Start of Block

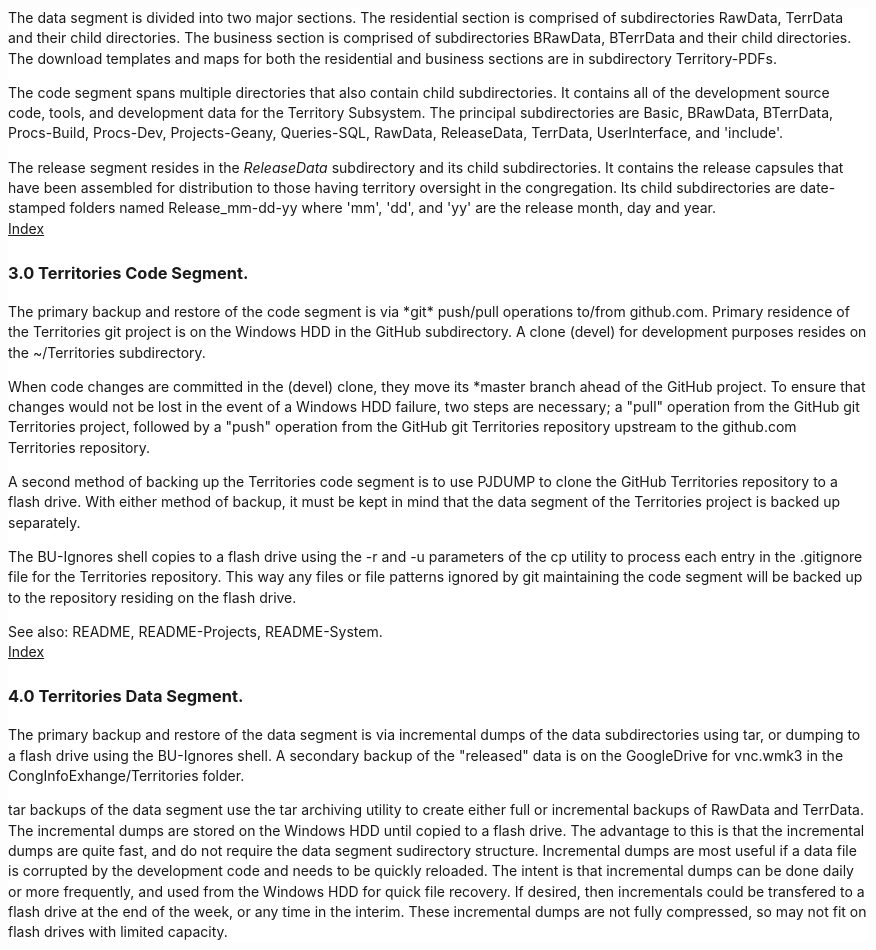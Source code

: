 The data segment is divided into two major sections. The residential section
is comprised of subdirectories RawData, TerrData and their
child directories. The business section is comprised of subdirectories
BRawData, BTerrData and their child directories. The download templates
and maps for both the residential and business sections are in subdirectory
Territory-PDFs.

The code segment spans multiple directories that also contain child
subdirectories. It contains all of the development source code, tools,
and development data for the Territory Subsystem. The principal subdirectories
are Basic, BRawData, BTerrData, Procs-Build, Procs-Dev, Projects-Geany,
Queries-SQL, RawData, ReleaseData, TerrData, UserInterface, and 'include'.

The release segment resides in the *ReleaseData* subdirectory and its child
subdirectories. It contains the release capsules that have been assembled
for distribution to those having territory oversight in the congregation.
Its child subdirectories are date-stamped folders named Release_mm-dd-yy
where 'mm', 'dd', and 'yy' are the release month, day and year.<br><a href="#IX">Index</a>
<h3 id="3.0">3.0 Territories Code Segment.</h3>
The primary backup and restore of the code segment is via *git* push/pull
operations to/from github.com.  Primary residence of the Territories git
project is on the Windows HDD in the GitHub subdirectory. A clone (devel)
for development purposes resides on the ~/Territories subdirectory.

When code changes are committed in the (devel) clone, they move its *master
branch ahead of the GitHub project. To ensure that changes would not be
lost in the event of a Windows HDD failure, two steps are necessary;
a "pull" operation from the GitHub git Territories project, followed by
a "push" operation from the GitHub git Territories repository upstream
to the github.com Territories repository.

A second method of backing up the Territories code segment is to use
PJDUMP to clone the GitHub Territories repository to a flash drive. With
either method of backup, it must be kept in mind that the data segment
of the Territories project is backed up separately.


The BU-Ignores shell copies to a flash drive using the -r and -u parameters
of the cp utility to process each entry in the .gitignore file for the
Territories repository. This way any files or file patterns ignored by
git maintaining the code segment will be backed up to the repository
residing on the flash drive.

See also: README, README-Projects, README-System.<br><a href="#IX">Index</a>
<h3 id="4.0">4.0 Territories Data Segment.</h3>
The primary backup and restore of the data segment is via incremental
dumps of the data subdirectories using tar, or dumping to a flash drive
using the BU-Ignores shell. A secondary backup of the "released" data
is on the GoogleDrive for vnc.wmk3 in the CongInfoExhange/Territories folder.

tar backups of the data segment use the tar archiving utility to create
either full or incremental backups of RawData and TerrData. The incremental
dumps are stored on the Windows HDD until copied to a flash drive. The
advantage to this is that the incremental dumps are quite fast, and do not
require the data segment sudirectory structure. Incremental dumps are
most useful if a data file is corrupted by the development code and needs
to be quickly reloaded. The intent is that incremental dumps can be done
daily or more frequently, and used from the Windows HDD for quick file
recovery. If desired, then incrementals could be transfered to a flash
drive at the end of the week, or any time in the interim. These incremental
dumps are not fully compressed, so may not fit on flash drives with
limited capacity.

End of Block

#### [Exercise directions]
From the line containing "PJDUMP to clone" down to the last line of the data, transcribe every line exactly; nothing else should appear.

#### [Exercise output]
PJDUMP to clone the GitHub Territories repository to a flash drive. With
either method of backup, it must be kept in mind that the data segment
of the Territories project is backed up separately.


The BU-Ignores shell copies to a flash drive using the -r and -u parameters
of the cp utility to process each entry in the .gitignore file for the
Territories repository. This way any files or file patterns ignored by
git maintaining the code segment will be backed up to the repository
residing on the flash drive.

See also: README, README-Projects, README-System.<br><a href="#IX">Index</a>
<h3 id="4.0">4.0 Territories Data Segment.</h3>
The primary backup and restore of the data segment is via incremental
dumps of the data subdirectories using tar, or dumping to a flash drive
using the BU-Ignores shell. A secondary backup of the "released" data
is on the GoogleDrive for vnc.wmk3 in the CongInfoExhange/Territories folder.

tar backups of the data segment use the tar archiving utility to create
either full or incremental backups of RawData and TerrData. The incremental
dumps are stored on the Windows HDD until copied to a flash drive. The
advantage to this is that the incremental dumps are quite fast, and do not
require the data segment sudirectory structure. Incremental dumps are
most useful if a data file is corrupted by the development code and needs
to be quickly reloaded. The intent is that incremental dumps can be done
daily or more frequently, and used from the Windows HDD for quick file
recovery. If desired, then incrementals could be transfered to a flash
drive at the end of the week, or any time in the interim. These incremental
dumps are not fully compressed, so may not fit on flash drives with
limited capacity.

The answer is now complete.